Materials Project Database Validation: mgvv¶
The command-line program, mgvv, is used to validate MongoDB databases. This command has two sub-commands:
mgvv validate - Filter records on a set of criteria (conjunction) and apply a set of constraints.
mgvv diff - Look at the “diff” of any two collections, for identifiers that are missing from one or the other, or for mis-matching values for identifiers that are the same.
mgvv validate subcommand¶
Database connections are configured from a file, exactly as for mgdb/ The patterns to validate against can come from a file or the command-line.
Arguments¶
Constraints can be provided on the command line. The syntax of each constraint is given in Constraint syntax. It is usually wise to quote the constraints so that the operators are not interpreted by the Unix shell. The constraints can be listed as separate quoted arguments or a single quoted argument using commas. For example, the following two command-lines are equivalent:
mgvv [options] 'nelements > 1' 'e_above_hull >= 0'
mgvv [options] 'nelements > 1, e_above_hull >= 0'
The validation constraints could also be configured from a file using the –file option, as described below.
Options¶
- --help, -h¶
show help message and exit
- --alias, -a¶
Value is an alias for a field used in a constraint or condition, in form alias=name_in_db. This option is repeatable to allow multiple aliases.

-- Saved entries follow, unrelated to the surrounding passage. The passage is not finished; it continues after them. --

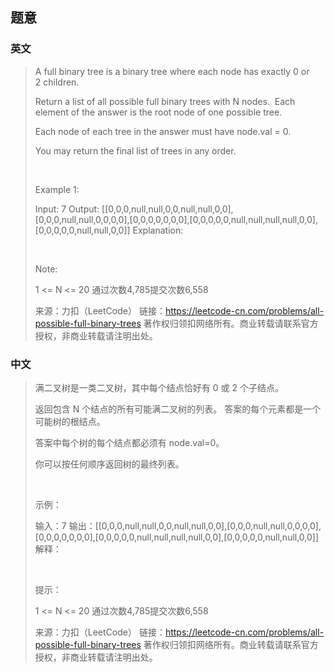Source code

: ## 题意

### 英文

> A full binary tree is a binary tree where each node has exactly 0 or 2 children.
> 
> Return a list of all possible full binary trees with N nodes.  Each element of the answer is the root node of one possible tree.
> 
> Each node of each tree in the answer must have node.val = 0.
> 
> You may return the final list of trees in any order.
> 
>  
> 
> Example 1:
> 
> Input: 7
> Output: [[0,0,0,null,null,0,0,null,null,0,0],[0,0,0,null,null,0,0,0,0],[0,0,0,0,0,0,0],[0,0,0,0,0,null,null,null,null,0,0],[0,0,0,0,0,null,null,0,0]]
> Explanation:
> 
>  
> 
> Note:
> 
> 1 <= N <= 20
> 通过次数4,785提交次数6,558
> 
> 来源：力扣（LeetCode）
> 链接：https://leetcode-cn.com/problems/all-possible-full-binary-trees
> 著作权归领扣网络所有。商业转载请联系官方授权，非商业转载请注明出处。

### 中文

> 满二叉树是一类二叉树，其中每个结点恰好有 0 或 2 个子结点。
> 
> 返回包含 N 个结点的所有可能满二叉树的列表。 答案的每个元素都是一个可能树的根结点。
> 
> 答案中每个树的每个结点都必须有 node.val=0。
> 
> 你可以按任何顺序返回树的最终列表。
> 
>  
> 
> 示例：
> 
> 输入：7
> 输出：[[0,0,0,null,null,0,0,null,null,0,0],[0,0,0,null,null,0,0,0,0],[0,0,0,0,0,0,0],[0,0,0,0,0,null,null,null,null,0,0],[0,0,0,0,0,null,null,0,0]]
> 解释：
> 
>  
> 
> 提示：
> 
> 1 <= N <= 20
> 通过次数4,785提交次数6,558
> 
> 来源：力扣（LeetCode）
> 链接：https://leetcode-cn.com/problems/all-possible-full-binary-trees
> 著作权归领扣网络所有。商业转载请联系官方授权，非商业转载请注明出处。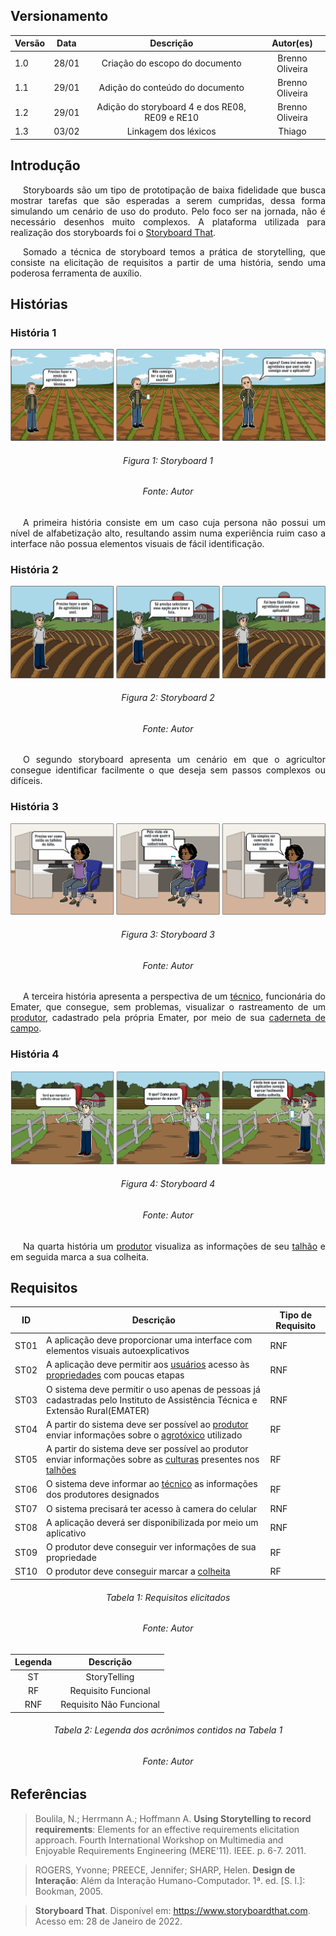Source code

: ## Versionamento

|Versão|Data|Descrição|Autor(es)|
|------|----|---------|---------|
|1.0|28/01|<center>Criação do escopo do documento</center>|<center>Brenno Oliveira</center>|
|1.1|29/01|<center>Adição do conteúdo do documento</center>|<center>Brenno Oliveira</center>|
|1.2|29/01|<center>Adição do storyboard 4 e dos RE08, RE09 e RE10</center>|<center>Brenno Oliveira</center>|
|1.3|03/02|<center>Linkagem dos léxicos</center>|<center>Thiago</center>|

## Introdução
<p style="text-align: justify; text-indent: 20px">Storyboards são um tipo de prototipação de baixa fidelidade que busca mostrar tarefas que são esperadas a serem cumpridas, dessa forma simulando um cenário de uso do produto. Pelo foco ser na jornada, não é necessário desenhos muito complexos. A plataforma utilizada para realização dos storyboards foi o <a href="https://www.storyboardthat.com">Storyboard That</a>.</p>
<p style="text-align: justify; text-indent: 20px">Somado a técnica de storyboard temos a prática de storytelling, que consiste na elicitação de requisitos a partir de uma história, sendo uma poderosa ferramenta de auxílio.</p>

## Histórias
### História 1
<img src="../../../assets/requisitos/elicitacao/storyboard1.png" class="zoom"/>
<h6 align = "center">Figura 1: Storyboard 1</h6>
<h6 align = "center">Fonte: Autor</h6>
<p style="text-align: justify; text-indent: 20px">A primeira história consiste em um caso cuja persona não possui um nível de alfabetização alto, resultando assim numa experiência ruim caso a interface não possua elementos visuais de fácil identificação.</p>

### História 2
<img src="../../../assets/requisitos/elicitacao/storyboard2.png" class="zoom"/>
<h6 align = "center">Figura 2: Storyboard 2</h6>
<h6 align = "center">Fonte: Autor</h6>
<p style="text-align: justify; text-indent: 20px">O segundo storyboard apresenta um cenário em que o agricultor consegue identificar facilmente o que deseja sem passos complexos ou difíceis.</p>

### História 3
<img src="../../../assets/requisitos/elicitacao/storyboard3.png" class="zoom"/>
<h6 align = "center">Figura 3: Storyboard 3</h6>
<h6 align = "center">Fonte: Autor</h6>
<p style="text-align: justify; text-indent: 20px">A terceira história apresenta a perspectiva de um <a href="../../modelagem/lexicos#tecnico">técnico</a>, funcionária do Emater, que consegue, sem problemas, visualizar o rastreamento de um <a href="../../modelagem/lexicos#produtor">produtor</a>, cadastrado pela própria Emater, por meio de sua <a href="../../modelagem/lexicos#cardeneta_de_campo">caderneta de campo</a>.</p>

### História 4
<img src="../../../assets/requisitos/elicitacao/storyboard4.png" class="zoom"/>
<h6 align = "center">Figura 4: Storyboard 4</h6>
<h6 align = "center">Fonte: Autor</h6>
<p style="text-align: justify; text-indent: 20px">Na quarta história um <a href="../../modelagem/lexicos#produtor">produtor</a> visualiza as informações de seu <a href="../../modelagem/lexicos#talhao">talhão</a> e em seguida marca a sua colheita.</p>

## Requisitos
|ID|Descrição|Tipo de Requisito
|--|--|--|
|ST01|A aplicação deve proporcionar uma interface com elementos visuais autoexplicativos|RNF|
|ST02|A aplicação deve permitir aos <a href="../../modelagem/lexicos#usuario">usuários</a> acesso às <a href="../../modelagem/lexicos#propriedade">propriedades</a> com poucas etapas|RNF|
|ST03|O sistema deve permitir o uso apenas de pessoas já cadastradas pelo Instituto de Assistência Técnica e Extensão Rural(EMATER)|RNF|
|ST04|A partir do sistema deve ser possível ao <a href="../../modelagem/lexicos#produtor">produtor</a> enviar informações sobre o <a href="../../modelagem/lexicos#aplicar_agrotoxico">agrotóxico</a> utilizado|RF
|ST05|A partir do sistema deve ser possível ao produtor enviar informações sobre as <a href="../../modelagem/lexicos#cultura">culturas</a> presentes nos <a href="../../modelagem/lexicos#talhao">talhões</a>|RF|
|ST06|O sistema deve informar ao <a href="../../modelagem/lexicos#tecnico">técnico</a> as informações dos produtores designados|RF|
|ST07|O sistema precisará ter acesso à camera do celular|RNF|
|ST08|A aplicação deverá ser disponibilizada por meio um aplicativo|RNF|
|ST09|O produtor deve conseguir ver informações de sua propriedade|RF|
|ST10|O produtor deve conseguir marcar a <a href="../../modelagem/lexicos#colher_plantio">colheita</a>|RF|
<h6 align = "center">Tabela 1: Requisitos elicitados</h6>
<h6 align = "center">Fonte: Autor</h6>

<center>

|Legenda|Descrição|
|:--:|:--:|
|ST|StoryTelling|
|RF|Requisito Funcional|
|RNF|Requisito Não Funcional|
<h6>Tabela 2: Legenda dos acrônimos contidos na Tabela 1</h6>
<h6>Fonte: Autor</h6>

</center>

## Referências
> Boulila, N.; Herrmann A.; Hoffmann A. <b>Using Storytelling to record requirements</b>: Elements for an effective requirements elicitation approach. Fourth International Workshop on Multimedia and Enjoyable Requirements Engineering (MERE'11). IEEE. p. 6-7. 2011.

>ROGERS, Yvonne; PREECE, Jennifer; SHARP, Helen. <b>Design de Interação</b>: Além da Interação Humano-Computador. 1ª. ed. [S. l.]: Bookman, 2005.

><b>Storyboard That</b>. Disponível em: <a href="https://www.storyboardthat.com/pt/" target="_blanck">https://www.storyboardthat.com</a>. Acesso em: 28 de Janeiro de 2022.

- --collection, -C <name>¶
Name of collection on which to operate.
- --email, -e <file or spec>¶
Email a report. The sender, server, and recipients can be specified either in a configuration file, or on the command line in the format “{from}:{to}[:server]”. The “from” and “to” are required; default server is localhost. If a file path is given (i.e. the option does not have a ‘:’ in it), then the format is JSON/YAML and the specification should be given under the “_email” key, which should be a mapping with keys “from”, “to”, and “server”. For example the following commandline uses localhost:9101 to send mail:
mgvv [options] --email dkgunter@lbl.gov:somebody@host.org:localhost:9101
See email-config for an example of the configuration file syntax, which unlike the command-line syntax allows for multiple recipients.
- -f <file>, --file <file>¶
Main configuration file. Has constraints, and optionally email configuration (see –email option).

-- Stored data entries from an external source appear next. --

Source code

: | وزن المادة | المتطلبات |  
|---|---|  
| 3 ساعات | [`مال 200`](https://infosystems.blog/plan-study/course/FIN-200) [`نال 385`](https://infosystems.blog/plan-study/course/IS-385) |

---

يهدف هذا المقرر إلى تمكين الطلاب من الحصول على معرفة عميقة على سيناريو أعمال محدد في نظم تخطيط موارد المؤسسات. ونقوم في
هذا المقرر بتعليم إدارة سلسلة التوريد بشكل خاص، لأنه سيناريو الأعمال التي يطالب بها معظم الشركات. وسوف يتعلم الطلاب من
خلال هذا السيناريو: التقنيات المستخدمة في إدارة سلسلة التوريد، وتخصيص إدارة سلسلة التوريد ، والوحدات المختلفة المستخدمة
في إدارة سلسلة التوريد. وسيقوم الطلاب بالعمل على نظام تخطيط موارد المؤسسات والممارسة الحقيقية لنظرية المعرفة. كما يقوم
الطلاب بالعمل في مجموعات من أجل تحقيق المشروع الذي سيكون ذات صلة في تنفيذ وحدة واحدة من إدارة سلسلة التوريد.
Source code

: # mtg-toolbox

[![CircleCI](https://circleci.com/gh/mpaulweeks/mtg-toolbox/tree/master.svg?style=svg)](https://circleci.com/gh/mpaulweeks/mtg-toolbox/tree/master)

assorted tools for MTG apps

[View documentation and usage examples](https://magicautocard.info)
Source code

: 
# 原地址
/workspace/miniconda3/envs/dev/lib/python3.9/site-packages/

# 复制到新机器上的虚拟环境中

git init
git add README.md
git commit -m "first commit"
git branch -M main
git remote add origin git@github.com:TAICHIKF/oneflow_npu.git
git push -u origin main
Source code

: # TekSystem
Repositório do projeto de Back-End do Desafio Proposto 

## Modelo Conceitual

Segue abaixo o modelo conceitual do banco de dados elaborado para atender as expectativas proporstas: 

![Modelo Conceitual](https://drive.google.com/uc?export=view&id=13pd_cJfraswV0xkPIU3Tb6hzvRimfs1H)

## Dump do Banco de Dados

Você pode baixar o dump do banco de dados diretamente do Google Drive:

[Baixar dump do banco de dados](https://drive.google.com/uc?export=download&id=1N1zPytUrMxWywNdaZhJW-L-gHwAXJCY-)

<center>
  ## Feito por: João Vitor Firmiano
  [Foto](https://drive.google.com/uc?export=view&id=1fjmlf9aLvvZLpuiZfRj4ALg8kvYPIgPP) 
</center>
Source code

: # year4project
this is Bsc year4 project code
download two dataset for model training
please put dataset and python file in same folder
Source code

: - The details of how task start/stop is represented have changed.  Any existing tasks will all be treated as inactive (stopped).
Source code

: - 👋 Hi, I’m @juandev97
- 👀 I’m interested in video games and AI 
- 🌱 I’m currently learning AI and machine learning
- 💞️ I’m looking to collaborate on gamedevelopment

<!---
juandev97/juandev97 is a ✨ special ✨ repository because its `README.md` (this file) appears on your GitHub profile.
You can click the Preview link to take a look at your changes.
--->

- --limit <num>, -m <num>¶
In output, limit number of displayed validation errors, per collection, to num. The default is 50. To show as many errors as you can find, use 0.

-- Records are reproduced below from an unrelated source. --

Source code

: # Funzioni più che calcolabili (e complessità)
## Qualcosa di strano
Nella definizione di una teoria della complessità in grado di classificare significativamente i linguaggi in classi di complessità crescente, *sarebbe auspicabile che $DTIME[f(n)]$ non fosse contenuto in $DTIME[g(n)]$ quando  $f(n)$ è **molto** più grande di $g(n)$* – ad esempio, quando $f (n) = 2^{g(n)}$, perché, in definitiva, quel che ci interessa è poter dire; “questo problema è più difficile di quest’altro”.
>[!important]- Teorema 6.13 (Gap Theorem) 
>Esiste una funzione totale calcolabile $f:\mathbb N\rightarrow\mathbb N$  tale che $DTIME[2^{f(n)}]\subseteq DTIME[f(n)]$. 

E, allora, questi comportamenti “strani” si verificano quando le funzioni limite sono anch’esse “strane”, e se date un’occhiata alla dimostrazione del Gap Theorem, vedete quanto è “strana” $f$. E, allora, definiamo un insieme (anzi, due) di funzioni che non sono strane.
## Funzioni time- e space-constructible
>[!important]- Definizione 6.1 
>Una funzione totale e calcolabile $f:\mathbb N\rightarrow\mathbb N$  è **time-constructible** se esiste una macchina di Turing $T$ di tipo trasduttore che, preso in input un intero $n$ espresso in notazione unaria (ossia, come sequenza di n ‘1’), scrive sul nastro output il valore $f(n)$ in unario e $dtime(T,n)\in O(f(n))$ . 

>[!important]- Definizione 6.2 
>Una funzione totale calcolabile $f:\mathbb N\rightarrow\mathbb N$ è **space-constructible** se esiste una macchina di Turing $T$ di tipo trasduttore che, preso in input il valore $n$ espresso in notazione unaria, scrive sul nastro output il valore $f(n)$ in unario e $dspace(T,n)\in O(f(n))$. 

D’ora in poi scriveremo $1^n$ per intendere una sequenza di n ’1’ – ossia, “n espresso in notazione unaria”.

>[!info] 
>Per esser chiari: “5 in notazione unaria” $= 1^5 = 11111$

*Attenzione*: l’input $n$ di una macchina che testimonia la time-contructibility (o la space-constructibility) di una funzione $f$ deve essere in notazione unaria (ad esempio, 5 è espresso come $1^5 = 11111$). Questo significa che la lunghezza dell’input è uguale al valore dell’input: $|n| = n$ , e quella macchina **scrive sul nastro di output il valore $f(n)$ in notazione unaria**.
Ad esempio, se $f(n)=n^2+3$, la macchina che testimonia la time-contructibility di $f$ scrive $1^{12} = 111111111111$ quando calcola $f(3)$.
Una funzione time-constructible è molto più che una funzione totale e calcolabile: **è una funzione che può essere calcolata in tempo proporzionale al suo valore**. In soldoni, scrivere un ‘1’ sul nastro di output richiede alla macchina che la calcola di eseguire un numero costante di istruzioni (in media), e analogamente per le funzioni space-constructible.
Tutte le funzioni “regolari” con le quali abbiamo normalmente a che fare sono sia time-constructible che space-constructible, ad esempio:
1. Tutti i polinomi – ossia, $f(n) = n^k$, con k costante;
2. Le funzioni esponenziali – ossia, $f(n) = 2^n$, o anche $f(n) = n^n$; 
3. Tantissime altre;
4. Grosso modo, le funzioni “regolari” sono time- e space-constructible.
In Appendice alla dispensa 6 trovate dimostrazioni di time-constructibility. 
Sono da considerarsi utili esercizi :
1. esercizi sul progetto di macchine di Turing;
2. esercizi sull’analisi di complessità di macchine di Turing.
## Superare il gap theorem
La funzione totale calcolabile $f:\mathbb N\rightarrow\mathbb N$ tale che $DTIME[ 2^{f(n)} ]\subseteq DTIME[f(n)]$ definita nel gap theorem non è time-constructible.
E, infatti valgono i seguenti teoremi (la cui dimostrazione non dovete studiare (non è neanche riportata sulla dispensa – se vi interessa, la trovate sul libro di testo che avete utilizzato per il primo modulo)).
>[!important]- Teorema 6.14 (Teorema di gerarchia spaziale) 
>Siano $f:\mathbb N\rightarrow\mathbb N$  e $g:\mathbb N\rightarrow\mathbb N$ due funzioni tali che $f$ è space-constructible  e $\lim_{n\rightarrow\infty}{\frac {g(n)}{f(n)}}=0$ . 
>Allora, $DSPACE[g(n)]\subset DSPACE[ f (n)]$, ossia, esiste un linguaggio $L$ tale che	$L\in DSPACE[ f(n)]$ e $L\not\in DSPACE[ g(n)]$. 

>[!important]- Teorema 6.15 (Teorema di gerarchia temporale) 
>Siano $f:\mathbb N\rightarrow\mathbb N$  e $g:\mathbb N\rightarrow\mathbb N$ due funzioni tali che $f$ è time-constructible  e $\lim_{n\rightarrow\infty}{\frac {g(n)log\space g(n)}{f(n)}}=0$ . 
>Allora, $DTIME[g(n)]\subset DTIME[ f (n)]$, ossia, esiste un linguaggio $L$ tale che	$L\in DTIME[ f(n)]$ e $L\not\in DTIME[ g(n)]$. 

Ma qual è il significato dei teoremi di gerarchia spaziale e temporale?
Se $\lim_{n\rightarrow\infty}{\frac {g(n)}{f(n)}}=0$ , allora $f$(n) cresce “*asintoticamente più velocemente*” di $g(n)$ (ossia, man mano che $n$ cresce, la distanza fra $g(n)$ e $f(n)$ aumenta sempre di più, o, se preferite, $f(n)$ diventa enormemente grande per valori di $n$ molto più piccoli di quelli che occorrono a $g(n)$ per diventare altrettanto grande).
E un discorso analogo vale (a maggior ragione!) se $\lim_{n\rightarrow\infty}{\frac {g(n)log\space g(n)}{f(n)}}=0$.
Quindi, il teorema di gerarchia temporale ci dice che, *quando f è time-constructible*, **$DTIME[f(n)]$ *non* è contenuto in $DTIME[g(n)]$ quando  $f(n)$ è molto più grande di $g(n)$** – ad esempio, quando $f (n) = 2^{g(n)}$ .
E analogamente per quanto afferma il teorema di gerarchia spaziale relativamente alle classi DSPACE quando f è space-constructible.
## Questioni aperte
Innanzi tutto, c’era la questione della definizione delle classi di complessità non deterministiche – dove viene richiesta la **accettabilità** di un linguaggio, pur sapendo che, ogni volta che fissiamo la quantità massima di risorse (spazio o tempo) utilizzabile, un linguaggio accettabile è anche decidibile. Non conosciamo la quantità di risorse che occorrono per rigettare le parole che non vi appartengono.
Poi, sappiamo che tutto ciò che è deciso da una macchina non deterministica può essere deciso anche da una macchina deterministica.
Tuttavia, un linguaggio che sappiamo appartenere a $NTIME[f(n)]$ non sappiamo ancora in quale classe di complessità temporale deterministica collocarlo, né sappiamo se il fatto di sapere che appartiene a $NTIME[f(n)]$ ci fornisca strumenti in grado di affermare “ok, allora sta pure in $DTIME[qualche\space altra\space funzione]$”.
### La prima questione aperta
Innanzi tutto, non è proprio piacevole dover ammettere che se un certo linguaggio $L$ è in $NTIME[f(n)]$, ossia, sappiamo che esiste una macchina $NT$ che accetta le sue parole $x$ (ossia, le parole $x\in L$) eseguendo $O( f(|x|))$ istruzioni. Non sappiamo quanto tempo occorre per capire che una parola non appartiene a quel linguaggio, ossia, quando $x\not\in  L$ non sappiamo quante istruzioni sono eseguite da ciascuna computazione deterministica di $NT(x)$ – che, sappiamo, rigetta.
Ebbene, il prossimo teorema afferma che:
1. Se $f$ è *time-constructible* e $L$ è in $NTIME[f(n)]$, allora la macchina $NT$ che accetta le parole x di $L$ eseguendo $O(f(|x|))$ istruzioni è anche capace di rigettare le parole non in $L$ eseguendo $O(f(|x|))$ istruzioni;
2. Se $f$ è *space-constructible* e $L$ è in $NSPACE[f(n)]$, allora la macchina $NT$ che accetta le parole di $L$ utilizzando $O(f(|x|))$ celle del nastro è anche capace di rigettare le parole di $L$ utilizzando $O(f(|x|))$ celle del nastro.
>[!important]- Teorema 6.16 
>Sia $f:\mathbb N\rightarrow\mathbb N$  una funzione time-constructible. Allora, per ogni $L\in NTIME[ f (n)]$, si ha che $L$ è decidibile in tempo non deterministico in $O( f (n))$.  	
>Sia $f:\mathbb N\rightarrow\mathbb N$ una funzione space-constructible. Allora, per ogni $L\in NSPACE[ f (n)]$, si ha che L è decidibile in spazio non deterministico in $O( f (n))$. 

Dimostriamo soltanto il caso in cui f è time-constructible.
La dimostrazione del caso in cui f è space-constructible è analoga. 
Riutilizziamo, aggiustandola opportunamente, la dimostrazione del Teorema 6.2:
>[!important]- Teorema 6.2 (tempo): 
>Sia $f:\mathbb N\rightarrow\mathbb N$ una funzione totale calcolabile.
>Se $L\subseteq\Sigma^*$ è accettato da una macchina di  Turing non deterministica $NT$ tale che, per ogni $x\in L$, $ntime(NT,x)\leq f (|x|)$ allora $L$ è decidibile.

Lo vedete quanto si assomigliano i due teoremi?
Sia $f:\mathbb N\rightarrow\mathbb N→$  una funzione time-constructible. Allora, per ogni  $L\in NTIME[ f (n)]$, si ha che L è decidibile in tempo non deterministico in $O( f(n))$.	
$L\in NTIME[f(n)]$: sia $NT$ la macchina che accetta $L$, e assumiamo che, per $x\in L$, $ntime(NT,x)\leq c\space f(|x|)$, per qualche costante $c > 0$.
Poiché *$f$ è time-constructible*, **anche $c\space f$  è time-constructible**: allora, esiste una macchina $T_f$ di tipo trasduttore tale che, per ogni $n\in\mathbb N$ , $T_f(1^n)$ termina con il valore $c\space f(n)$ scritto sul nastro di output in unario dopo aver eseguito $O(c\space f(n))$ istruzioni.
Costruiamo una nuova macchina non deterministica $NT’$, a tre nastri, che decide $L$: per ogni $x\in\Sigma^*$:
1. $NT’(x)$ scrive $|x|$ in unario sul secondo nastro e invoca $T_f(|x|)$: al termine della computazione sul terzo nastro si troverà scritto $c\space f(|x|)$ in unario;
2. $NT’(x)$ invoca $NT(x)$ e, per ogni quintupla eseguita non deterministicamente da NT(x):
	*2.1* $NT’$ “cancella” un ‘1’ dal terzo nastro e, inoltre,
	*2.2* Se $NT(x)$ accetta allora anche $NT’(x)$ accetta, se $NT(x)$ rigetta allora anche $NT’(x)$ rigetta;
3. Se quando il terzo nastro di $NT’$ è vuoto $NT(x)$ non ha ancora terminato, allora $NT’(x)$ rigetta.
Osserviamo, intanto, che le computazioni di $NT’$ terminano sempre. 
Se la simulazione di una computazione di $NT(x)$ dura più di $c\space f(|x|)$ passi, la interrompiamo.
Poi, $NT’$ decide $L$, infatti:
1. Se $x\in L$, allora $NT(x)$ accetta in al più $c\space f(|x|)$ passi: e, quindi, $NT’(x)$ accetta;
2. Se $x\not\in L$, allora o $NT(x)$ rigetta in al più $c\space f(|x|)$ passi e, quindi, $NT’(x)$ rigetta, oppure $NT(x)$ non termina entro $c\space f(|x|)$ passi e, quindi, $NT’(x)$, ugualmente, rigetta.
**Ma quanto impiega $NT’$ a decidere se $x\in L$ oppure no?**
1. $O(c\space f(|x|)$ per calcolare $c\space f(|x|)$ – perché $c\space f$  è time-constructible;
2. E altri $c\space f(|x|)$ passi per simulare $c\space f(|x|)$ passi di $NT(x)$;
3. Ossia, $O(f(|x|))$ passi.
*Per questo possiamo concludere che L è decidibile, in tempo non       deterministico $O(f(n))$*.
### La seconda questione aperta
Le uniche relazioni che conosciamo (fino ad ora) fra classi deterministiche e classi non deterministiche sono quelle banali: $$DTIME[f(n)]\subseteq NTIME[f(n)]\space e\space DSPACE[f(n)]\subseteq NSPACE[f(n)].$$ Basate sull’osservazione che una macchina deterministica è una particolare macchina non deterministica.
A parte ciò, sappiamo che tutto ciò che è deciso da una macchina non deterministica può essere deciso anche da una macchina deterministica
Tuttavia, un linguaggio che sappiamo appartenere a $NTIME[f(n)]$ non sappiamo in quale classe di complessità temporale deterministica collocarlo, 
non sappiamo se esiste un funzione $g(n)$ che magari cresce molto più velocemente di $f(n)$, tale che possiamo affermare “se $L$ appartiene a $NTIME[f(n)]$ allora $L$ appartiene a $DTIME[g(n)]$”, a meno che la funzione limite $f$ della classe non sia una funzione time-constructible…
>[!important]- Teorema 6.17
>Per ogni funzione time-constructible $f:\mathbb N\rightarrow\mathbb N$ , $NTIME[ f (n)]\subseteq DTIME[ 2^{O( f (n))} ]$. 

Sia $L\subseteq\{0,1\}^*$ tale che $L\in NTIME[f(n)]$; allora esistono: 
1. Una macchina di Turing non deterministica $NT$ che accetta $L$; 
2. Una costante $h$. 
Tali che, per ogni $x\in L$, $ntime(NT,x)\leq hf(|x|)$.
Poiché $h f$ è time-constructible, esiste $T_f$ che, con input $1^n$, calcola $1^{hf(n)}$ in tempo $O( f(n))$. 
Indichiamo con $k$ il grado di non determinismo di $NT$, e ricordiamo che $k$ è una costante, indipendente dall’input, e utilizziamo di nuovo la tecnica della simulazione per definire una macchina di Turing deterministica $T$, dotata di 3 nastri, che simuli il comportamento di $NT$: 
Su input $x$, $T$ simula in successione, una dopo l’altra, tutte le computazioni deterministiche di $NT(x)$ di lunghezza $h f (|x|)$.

- --format <type>, -F <type>¶
Use the specified report type to format and send the validation output. Recognized types are:
- html
A simple HTML report, with some minimal CSS styling. This is arguably the most visually pleasing format. Default
- json
A JSON document (indented).
- md
Markdown with an embedded fixed-width table. This is the easiest format to read from the console.
- -c <file>, --config <file>¶
Configuration file for database connection. Generate one using mgdb init –config filename.json, if necessary. Otherwise, the code searches for a db.json. If none is found, a no-authentication localhost:27017/vasp database is assumed.
- -v, --verbose¶
Increase log message verbosity. Repeatable. Messages are logged to standard error.
Configuration files¶
You can use up to two configuration files: one for constraints (and aliases), one for the database, and one for the constraints and email.
Database configuration¶
The database connection uses the same format as the mgdb command for its configuration file. The readonly_user is preferred over the administrative user, if both are present.
Email configuration¶
Reports can be sent by email. This can be configured on the command-line, or within the main configuration file.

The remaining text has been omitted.